• _Exercise_: Print only the closing part of the entries. It starts at the line containing "resolve the values" and includes the final line, exactly as written.

• _Data for review_:
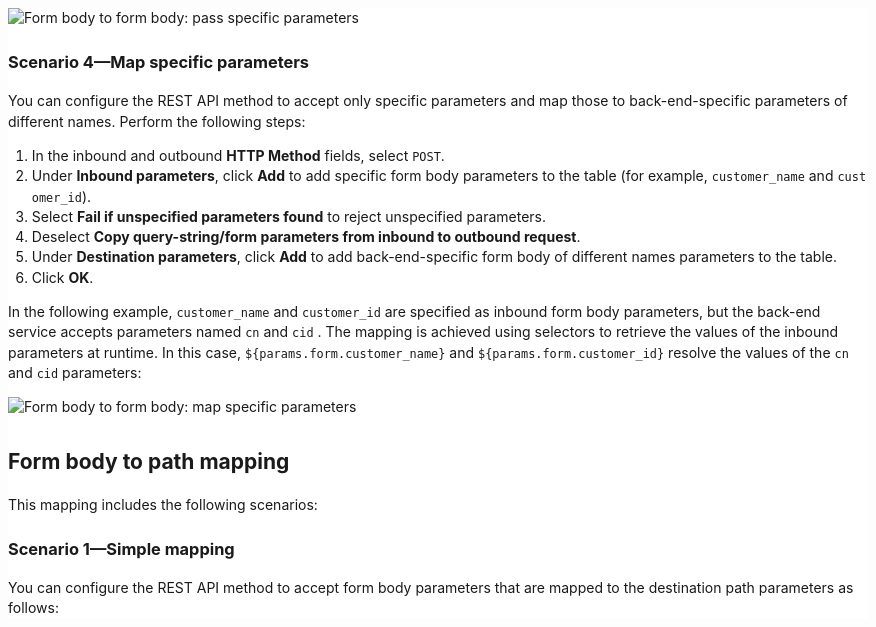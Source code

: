 ![Form body to form body: pass specific parameters](/Images/docbook/images/api_mgmt/rest_api_method_param_form_form_specific.png)

</div>

<div id="p_api_mgmt_register_ps_params_form_form_map">

### Scenario 4—Map specific parameters

You can configure the REST API method to accept only specific parameters and map those to back-end-specific parameters of different names. Perform the following steps:

1.  In the inbound and outbound **HTTP Method**
    fields, select `POST`.
2.  Under **Inbound parameters**, click **Add**
    to add specific form body parameters to the table (for example, `customer_name`
    and `customer_id`).
3.  Select **Fail if unspecified parameters found**
    to reject unspecified parameters.
4.  Deselect **Copy query-string/form parameters from inbound to outbound request**.
5.  Under **Destination parameters**, click **Add**
    to add back-end-specific form body of different names parameters to the table.
6.  Click **OK**.

In the following example, `customer_name`
and `customer_id`
are specified as inbound form body parameters, but the back-end service accepts parameters named `cn`
and `cid`
. The mapping is achieved using selectors to retrieve the values of the inbound parameters at runtime. In this case, `${params.form.customer_name}`
and `${params.form.customer_id}`
resolve the values of the `cn`
and `cid`
parameters:

![Form body to form body: map specific parameters](/Images/docbook/images/api_mgmt/rest_api_method_param_form_form_map.png)

</div>

</div>

<div id="p_api_mgmt_register_ps_params_form_path">

Form body to path mapping
-------------------------

This mapping includes the following scenarios:

<div id="p_api_mgmt_register_ps_params_form_path_simple">

### Scenario 1—Simple mapping

You can configure the REST API method to accept form body parameters that are mapped to the destination path parameters as follows:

• _Finished exercise_:
resolve the values of the `cn`
and `cid`
parameters:

![Form body to form body: map specific parameters](/Images/docbook/images/api_mgmt/rest_api_method_param_form_form_map.png)

</div>

</div>

<div id="p_api_mgmt_register_ps_params_form_path">

Form body to path mapping
-------------------------

This mapping includes the following scenarios:

<div id="p_api_mgmt_register_ps_params_form_path_simple">

### Scenario 1—Simple mapping

You can configure the REST API method to accept form body parameters that are mapped to the destination path parameters as follows:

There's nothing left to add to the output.